Sandhills Park Not in Danger of Becoming Dust in the Wind Yet


The secret sands of West Texas…the Monahans Sandhills State Park. The dunes attract almost 50,000 visitors each year to make the pilgrimage to the Basin to witness their natural beauty.  Next year, the park celebrates 60 years. According to the Park’s Superintendent visitors always want to know if the dunes are in danger of blowing away?  We decided to find out.

40,000 years ago after the last Ice Age, a dune field stretching 200 miles from New Mexico to Crane County was born. 1/3 of that turned into the Monahans Sandhills State Park in 1957 – that’s nestled in the center of the Permian Basin.

“I get the question ‘are the dunes shrinking’, almost everyday,” explains Park Superintendent  Mike Smith.

So, it was only fitting we too asked Smith that same million dollar question!

“We won’t see these dunes go away in anyone’s lifetime that’s alive now,” says Smith.

But, before we give the Sandhills an expiration date, it’s important first to navigate how the dunes came to be.

Odessa College Geology Instructor Dennis Edwards says he grew up visiting the dunes.

“It’s like having your own beach in West Texas,” jokes Edwards.

Based on years of research and surveying the land, Edwards says remnants from the New Mexico Rocky Mountains, eroded by the Pecos River; birthed the dunes.

“Once they were deposited and it becomes drier, the wind begins to blow those sands around,” says Edwards.

The sands settled in what Edwards calls a trap: the Davis Mountains to the south and the cap rock to the north. “They should be here for a long time, it would take another major event to wash that material away,” explains Edwards.

For years, the shifting sands have shaped and reshaped the land.

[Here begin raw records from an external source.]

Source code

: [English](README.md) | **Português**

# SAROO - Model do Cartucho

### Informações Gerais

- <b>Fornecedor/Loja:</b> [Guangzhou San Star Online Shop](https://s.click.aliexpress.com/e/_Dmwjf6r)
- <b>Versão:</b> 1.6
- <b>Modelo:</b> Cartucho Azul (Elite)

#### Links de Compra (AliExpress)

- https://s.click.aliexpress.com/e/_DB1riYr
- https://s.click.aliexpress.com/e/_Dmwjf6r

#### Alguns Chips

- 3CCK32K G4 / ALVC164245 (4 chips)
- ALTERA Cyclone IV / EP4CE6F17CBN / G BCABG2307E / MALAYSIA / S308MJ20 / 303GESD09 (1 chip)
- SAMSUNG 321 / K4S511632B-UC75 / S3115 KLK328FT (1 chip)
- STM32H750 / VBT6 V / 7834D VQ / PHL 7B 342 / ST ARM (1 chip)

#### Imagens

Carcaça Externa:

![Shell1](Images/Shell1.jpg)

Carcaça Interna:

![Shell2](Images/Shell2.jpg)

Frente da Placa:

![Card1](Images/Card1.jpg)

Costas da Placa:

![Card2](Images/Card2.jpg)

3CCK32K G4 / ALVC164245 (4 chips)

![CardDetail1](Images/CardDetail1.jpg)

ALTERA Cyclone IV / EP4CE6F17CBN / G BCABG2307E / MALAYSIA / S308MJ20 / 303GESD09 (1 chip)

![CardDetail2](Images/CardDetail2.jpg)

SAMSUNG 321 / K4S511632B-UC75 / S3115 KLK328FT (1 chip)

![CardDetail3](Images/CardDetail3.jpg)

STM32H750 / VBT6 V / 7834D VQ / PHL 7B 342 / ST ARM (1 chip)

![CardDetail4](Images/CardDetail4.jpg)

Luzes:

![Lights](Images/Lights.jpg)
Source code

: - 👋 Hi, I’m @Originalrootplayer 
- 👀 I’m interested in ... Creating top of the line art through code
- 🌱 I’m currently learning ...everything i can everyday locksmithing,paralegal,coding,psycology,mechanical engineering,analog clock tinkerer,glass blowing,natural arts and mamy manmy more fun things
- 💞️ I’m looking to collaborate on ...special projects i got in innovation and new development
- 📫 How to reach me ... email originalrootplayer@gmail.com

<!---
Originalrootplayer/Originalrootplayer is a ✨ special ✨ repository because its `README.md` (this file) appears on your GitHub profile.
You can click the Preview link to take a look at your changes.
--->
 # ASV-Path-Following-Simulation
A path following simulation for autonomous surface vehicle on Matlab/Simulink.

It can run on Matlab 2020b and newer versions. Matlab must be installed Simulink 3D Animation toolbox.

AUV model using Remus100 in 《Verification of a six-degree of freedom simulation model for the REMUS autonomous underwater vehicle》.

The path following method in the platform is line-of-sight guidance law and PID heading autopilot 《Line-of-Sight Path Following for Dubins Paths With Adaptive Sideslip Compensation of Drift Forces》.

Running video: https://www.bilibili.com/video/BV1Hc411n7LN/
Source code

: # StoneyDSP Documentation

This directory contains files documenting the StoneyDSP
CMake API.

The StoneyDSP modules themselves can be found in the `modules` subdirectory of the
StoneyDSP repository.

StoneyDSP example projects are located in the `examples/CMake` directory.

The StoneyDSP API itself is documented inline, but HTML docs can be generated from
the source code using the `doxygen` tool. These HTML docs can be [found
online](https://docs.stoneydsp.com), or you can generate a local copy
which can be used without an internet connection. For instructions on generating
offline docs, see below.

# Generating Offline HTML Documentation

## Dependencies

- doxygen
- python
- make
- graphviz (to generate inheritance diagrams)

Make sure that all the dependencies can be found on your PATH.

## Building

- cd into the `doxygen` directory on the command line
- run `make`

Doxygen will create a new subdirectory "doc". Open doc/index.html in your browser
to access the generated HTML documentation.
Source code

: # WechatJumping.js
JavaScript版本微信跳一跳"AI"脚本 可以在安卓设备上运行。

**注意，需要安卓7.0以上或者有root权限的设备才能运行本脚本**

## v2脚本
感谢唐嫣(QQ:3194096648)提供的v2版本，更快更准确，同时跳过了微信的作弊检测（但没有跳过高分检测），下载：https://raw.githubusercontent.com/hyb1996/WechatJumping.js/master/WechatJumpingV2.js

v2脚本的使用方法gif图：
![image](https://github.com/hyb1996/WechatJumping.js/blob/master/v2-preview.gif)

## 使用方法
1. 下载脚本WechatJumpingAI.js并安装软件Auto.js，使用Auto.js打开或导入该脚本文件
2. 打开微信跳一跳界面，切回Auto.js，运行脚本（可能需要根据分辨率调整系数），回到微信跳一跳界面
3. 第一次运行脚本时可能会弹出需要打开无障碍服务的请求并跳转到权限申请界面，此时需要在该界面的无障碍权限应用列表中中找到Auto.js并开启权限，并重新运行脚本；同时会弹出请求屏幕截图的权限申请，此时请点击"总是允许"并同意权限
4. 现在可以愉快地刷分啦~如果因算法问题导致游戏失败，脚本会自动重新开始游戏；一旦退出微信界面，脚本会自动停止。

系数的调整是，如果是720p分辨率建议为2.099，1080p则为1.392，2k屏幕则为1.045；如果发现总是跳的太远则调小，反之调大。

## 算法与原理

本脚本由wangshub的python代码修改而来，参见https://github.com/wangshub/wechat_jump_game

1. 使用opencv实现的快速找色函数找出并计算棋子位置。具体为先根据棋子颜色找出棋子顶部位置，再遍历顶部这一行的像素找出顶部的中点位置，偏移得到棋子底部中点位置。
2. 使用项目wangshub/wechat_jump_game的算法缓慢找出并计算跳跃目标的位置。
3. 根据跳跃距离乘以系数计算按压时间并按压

Even causing the height of some of the dunes to shorten at the park.

But, as the whirling winds change direction each season, the dunes remain in a steady state. Which means, the tops might be active over a course of a year, but eventually end up in the same position.

“Significant change takes a very long time.  If you compare photos from when the park was new to now; very, very similar,” says Smith.

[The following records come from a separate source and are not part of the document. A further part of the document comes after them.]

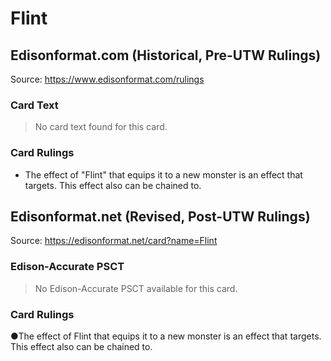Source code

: # Flint

## Edisonformat.com (Historical, Pre-UTW Rulings)

Source: https://www.edisonformat.com/rulings

### Card Text

> No card text found for this card.

### Card Rulings

*   The effect of "Flint" that equips it to a new monster is an effect that targets. This effect also can be chained to.

## Edisonformat.net (Revised, Post-UTW Rulings)

Source: https://edisonformat.net/card?name=Flint

### Edison-Accurate PSCT

> No Edison-Accurate PSCT available for this card.

### Card Rulings

●The effect of Flint that equips it to a new monster is an effect that targets. This effect also can be chained to.
            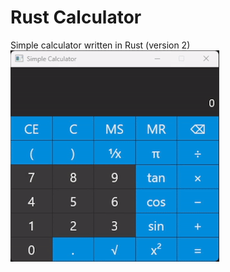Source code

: # Rust Calculator
Simple calculator written in Rust (version 2)  
![](https://github.com/VincentEdu/rust-calculator-2/blob/master/calculator_demo.gif)
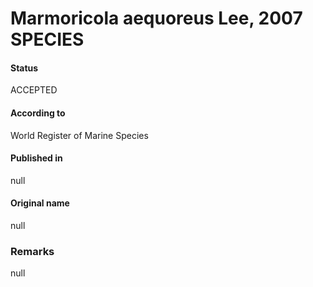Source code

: # Marmoricola aequoreus Lee, 2007 SPECIES

#### Status
ACCEPTED

#### According to
World Register of Marine Species

#### Published in
null

#### Original name
null

### Remarks
null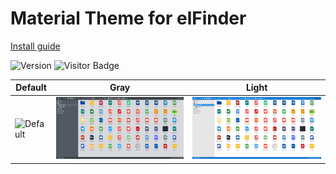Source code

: # Material Theme for elFinder

[Install guide](https://github.com/Studio-42/elFinder/wiki/How-to-load-CSS-with-RequireJS%3F)

![Version](https://img.shields.io/badge/Version-2.1.14-blue.svg)
![Visitor Badge](https://visitor-badge.laobi.icu/badge?page_id=RobiNN1.elFinder-Material-Theme)

| Default                                     | Gray                                  | Light                                   |
|---------------------------------------------|---------------------------------------|-----------------------------------------|
| ![Default](.github/img/preview-default.png) | ![Gray](.github/img/preview-gray.png) | ![Light](.github/img/preview-light.png) |
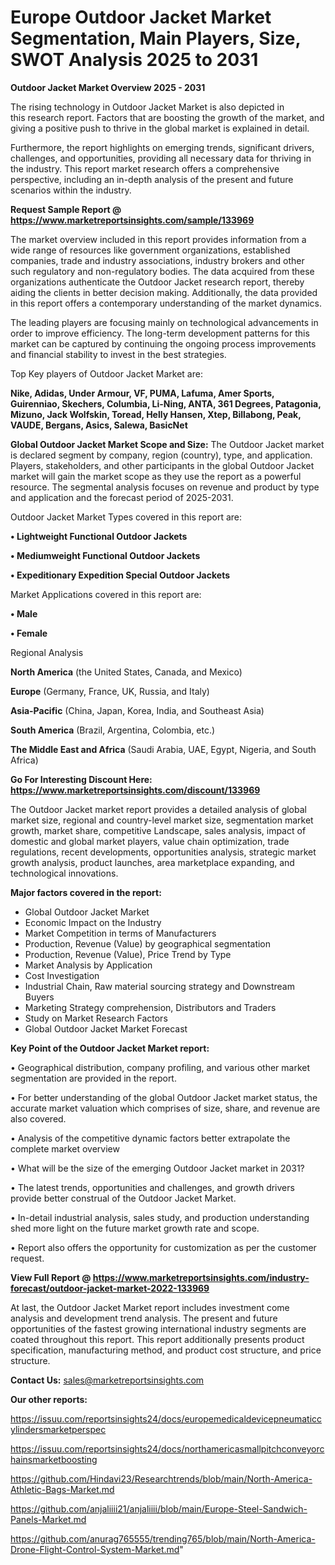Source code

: # Europe Outdoor Jacket Market Segmentation, Main Players, Size, SWOT Analysis 2025 to 2031

<Strong> Outdoor Jacket Market Overview 2025 - 2031</strong>

The rising technology in Outdoor Jacket Market is also depicted in this research report. Factors that are boosting the growth of the market, and giving a positive push to thrive in the global market is explained in detail.

Furthermore, the report highlights on emerging trends, significant drivers, challenges, and opportunities, providing all necessary data for thriving in the industry. This report market research offers a comprehensive perspective, including an in-depth analysis of the present and future scenarios within the industry.

<strong>Request Sample Report @ <a href=https://www.marketreportsinsights.com/sample/133969>https://www.marketreportsinsights.com/sample/133969</a></strong>

The market overview included in this report provides information from a wide range of resources like government organizations, established companies, trade and industry associations, industry brokers and other such regulatory and non-regulatory bodies. The data acquired from these organizations authenticate the Outdoor Jacket research report, thereby aiding the clients in better decision making. Additionally, the data provided in this report offers a contemporary understanding of the market dynamics.

The leading players are focusing mainly on technological advancements in order to improve efficiency. The long-term development patterns for this market can be captured by continuing the ongoing process improvements and financial stability to invest in the best strategies.

Top Key players of Outdoor Jacket Market are:

<strong>Nike, Adidas, Under Armour, VF, PUMA, Lafuma, Amer Sports, Guirenniao, Skechers, Columbia, Li-Ning, ANTA, 361 Degrees, Patagonia, Mizuno, Jack Wolfskin, Toread, Helly Hansen, Xtep, Billabong, Peak, VAUDE, Bergans, Asics, Salewa, BasicNet</strong>

<strong><b>Global Outdoor Jacket Market Scope and Size:</b></strong>
The Outdoor Jacket market is declared segment by company, region (country), type, and application. Players, stakeholders, and other participants in the global Outdoor Jacket market will gain the market scope as they use the report as a powerful resource. The segmental analysis focuses on revenue and product by type and application and the forecast period of 2025-2031.

Outdoor Jacket Market Types covered in this report are:

<strong>• Lightweight Functional Outdoor Jackets

• Mediumweight Functional Outdoor Jackets

• Expeditionary Expedition Special Outdoor Jackets</strong>

Market Applications covered in this report are:

<strong>• Male

• Female</strong> 

Regional Analysis

<strong>North America</strong> (the United States, Canada, and Mexico)

<strong>Europe</strong> (Germany, France, UK, Russia, and Italy)

<strong>Asia-Pacific</strong> (China, Japan, Korea, India, and Southeast Asia)

<strong>South America</strong> (Brazil, Argentina, Colombia, etc.)

<strong>The Middle East and Africa</strong> (Saudi Arabia, UAE, Egypt, Nigeria, and South Africa)

<strong>Go For Interesting Discount Here: <a href=https://www.marketreportsinsights.com/discount/133969>https://www.marketreportsinsights.com/discount/133969</a></strong>

The Outdoor Jacket market report provides a detailed analysis of global market size, regional and country-level market size, segmentation market growth, market share, competitive Landscape, sales analysis, impact of domestic and global market players, value chain optimization, trade regulations, recent developments, opportunities analysis, strategic market growth analysis, product launches, area marketplace expanding, and technological innovations.

<strong><b>Major factors covered in the report:</b></strong>
<ul>
  <li>Global Outdoor Jacket Market </li>
  <li>Economic Impact on the Industry</li>
  <li>Market Competition in terms of Manufacturers</li>
  <li>Production, Revenue (Value) by geographical segmentation</li>
  <li>Production, Revenue (Value), Price Trend by Type</li>
  <li>Market Analysis by Application</li>
  <li>Cost Investigation</li>
  <li>Industrial Chain, Raw material sourcing strategy and Downstream Buyers</li>
  <li>Marketing Strategy comprehension, Distributors and Traders</li>
  <li>Study on Market Research Factors</li>
  <li>Global Outdoor Jacket Market Forecast</li>
</ul>

<strong><b>Key Point of the Outdoor Jacket Market report:</b></strong>

• Geographical distribution, company profiling, and various other market segmentation are provided in the report.

• For better understanding of the global Outdoor Jacket market status, the accurate market valuation which comprises of size, share, and revenue are also covered.

• Analysis of the competitive dynamic factors better extrapolate the complete market overview

• What will be the size of the emerging Outdoor Jacket market in 2031?

• The latest trends, opportunities and challenges, and growth drivers provide better construal of the Outdoor Jacket Market.

• In-detail industrial analysis, sales study, and production understanding shed more light on the future market growth rate and scope.

• Report also offers the opportunity for customization as per the customer request.

<strong><b>View Full Report @ <a href=https://www.marketreportsinsights.com/industry-forecast/outdoor-jacket-market-2022-133969>https://www.marketreportsinsights.com/industry-forecast/outdoor-jacket-market-2022-133969</a></b></strong>


At last, the Outdoor Jacket Market report includes investment come analysis and development trend analysis. The present and future opportunities of the fastest growing international industry segments are coated throughout this report. This report additionally presents product specification, manufacturing method, and product cost structure, and price structure.

<strong>Contact Us:</strong>
sales@marketreportsinsights.com

<strong>Our other reports:</strong>

<a href=https://issuu.com/reportsinsights24/docs/europemedicaldevicepneumaticcylindersmarketperspec>https://issuu.com/reportsinsights24/docs/europemedicaldevicepneumaticcylindersmarketperspec</a>

<a href=https://issuu.com/reportsinsights24/docs/northamericasmallpitchconveyorchainsmarketboosting>https://issuu.com/reportsinsights24/docs/northamericasmallpitchconveyorchainsmarketboosting</a>

<a href=https://github.com/Hindavi23/Researchtrends/blob/main/North-America-Athletic-Bags-Market.md>https://github.com/Hindavi23/Researchtrends/blob/main/North-America-Athletic-Bags-Market.md</a>

<a href=https://github.com/anjaliiii21/anjaliiii/blob/main/Europe-Steel-Sandwich-Panels-Market.md>https://github.com/anjaliiii21/anjaliiii/blob/main/Europe-Steel-Sandwich-Panels-Market.md</a>

<a href=https://github.com/anurag765555/trending765/blob/main/North-America-Drone-Flight-Control-System-Market.md>https://github.com/anurag765555/trending765/blob/main/North-America-Drone-Flight-Control-System-Market.md</a>"
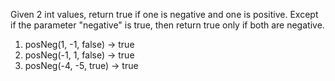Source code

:Given 2 int values, return true if one is negative and one is positive. Except if the parameter "negative" is true, then return true only if both are negative.

1.	posNeg(1, -1, false) → true
1.	posNeg(-1, 1, false) → true
1.	posNeg(-4, -5, true) → true

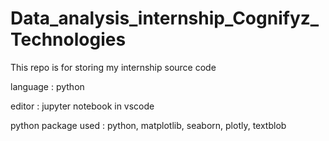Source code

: # Data_analysis_internship_Cognifyz_Technologies
This repo is for storing my internship source code 

language : python

editor : jupyter notebook in vscode

python package used : python, matplotlib, seaborn, plotly, textblob
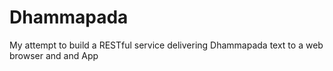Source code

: # Dhammapada
My attempt to build a RESTful service delivering Dhammapada text to a web browser and and App
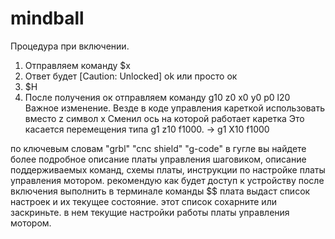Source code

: # mindball
Процедура при включении.
1. Отправляем команду $x
2. Ответ будет [Caution: Unlocked]
ok или просто ок
3. $H
4. После получения ок отправляем команду  g10 z0 x0 y0 p0 l20
Важное изменение. Везде в коде управления кареткой использовать вместо z символ х
Сменил ось на которой работает каретка
Это касается перемещения типа g1 z10 f1000. -> g1 X10 f1000

по ключевым словам "grbl" "cnc shield" "g-code" в гугле вы найдете более подробное описание платы управления шаговиком, описание поддерживаемых команд,
схемы платы, инструкции по настройке платы управления мотором. 
рекомендую как будет доступ к устройству после включения выполнить в терминале команды
$$
плата выдаст список настроек и их текущее состояние. 
этот список сохарните или заскриньте. в нем текущие настройки работы платы управления мотором.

The park’s vegetation also keeps the grains rooted in place.

“The predominant plants/species here are Shin Oak or Harvard Oak. Overtime it will encroach on the dunes and eventually stabilize the entire dune field,” explains Smith.

But, research shows we’re thousands of years away from that!

Which is why he encourages visitors to not only come to see the dunes, but conquer them. If you have a ‘staycation’ coming up soon or even need weekend plans…it costs $4 dollars to enjoy the park (children under 12 are free).